**WHAT TO WORK ON:** Transcribe the data below in full, exactly.

**SUPPLIED MATERIAL:**
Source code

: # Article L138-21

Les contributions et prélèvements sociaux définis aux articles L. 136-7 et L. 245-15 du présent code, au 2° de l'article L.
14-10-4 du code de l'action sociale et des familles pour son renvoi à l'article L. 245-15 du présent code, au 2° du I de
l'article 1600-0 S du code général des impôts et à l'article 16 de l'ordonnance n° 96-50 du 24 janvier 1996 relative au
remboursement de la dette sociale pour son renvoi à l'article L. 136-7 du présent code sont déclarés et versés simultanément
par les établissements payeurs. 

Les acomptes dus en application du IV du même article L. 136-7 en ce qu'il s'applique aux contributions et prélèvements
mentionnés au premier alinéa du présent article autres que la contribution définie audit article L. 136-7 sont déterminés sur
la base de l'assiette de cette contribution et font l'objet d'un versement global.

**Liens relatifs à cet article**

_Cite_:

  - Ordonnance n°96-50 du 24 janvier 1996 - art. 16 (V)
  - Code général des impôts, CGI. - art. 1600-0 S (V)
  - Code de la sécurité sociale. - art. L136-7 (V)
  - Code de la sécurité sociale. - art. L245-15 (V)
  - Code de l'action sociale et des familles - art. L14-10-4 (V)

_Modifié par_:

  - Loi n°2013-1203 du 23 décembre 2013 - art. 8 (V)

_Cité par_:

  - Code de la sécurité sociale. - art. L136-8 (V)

**ANSWER SPACE:**
Source code

: # Article L138-21

Les contributions et prélèvements sociaux définis aux articles L. 136-7 et L. 245-15 du présent code, au 2° de l'article L.
14-10-4 du code de l'action sociale et des familles pour son renvoi à l'article L. 245-15 du présent code, au 2° du I de
l'article 1600-0 S du code général des impôts et à l'article 16 de l'ordonnance n° 96-50 du 24 janvier 1996 relative au
remboursement de la dette sociale pour son renvoi à l'article L. 136-7 du présent code sont déclarés et versés simultanément
par les établissements payeurs. 

Les acomptes dus en application du IV du même article L. 136-7 en ce qu'il s'applique aux contributions et prélèvements
mentionnés au premier alinéa du présent article autres que la contribution définie audit article L. 136-7 sont déterminés sur
la base de l'assiette de cette contribution et font l'objet d'un versement global.

**Liens relatifs à cet article**

_Cite_:

  - Ordonnance n°96-50 du 24 janvier 1996 - art. 16 (V)
  - Code général des impôts, CGI. - art. 1600-0 S (V)
  - Code de la sécurité sociale. - art. L136-7 (V)
  - Code de la sécurité sociale. - art. L245-15 (V)
  - Code de l'action sociale et des familles - art. L14-10-4 (V)

_Modifié par_:

  - Loi n°2013-1203 du 23 décembre 2013 - art. 8 (V)

_Cité par_:

  - Code de la sécurité sociale. - art. L136-8 (V)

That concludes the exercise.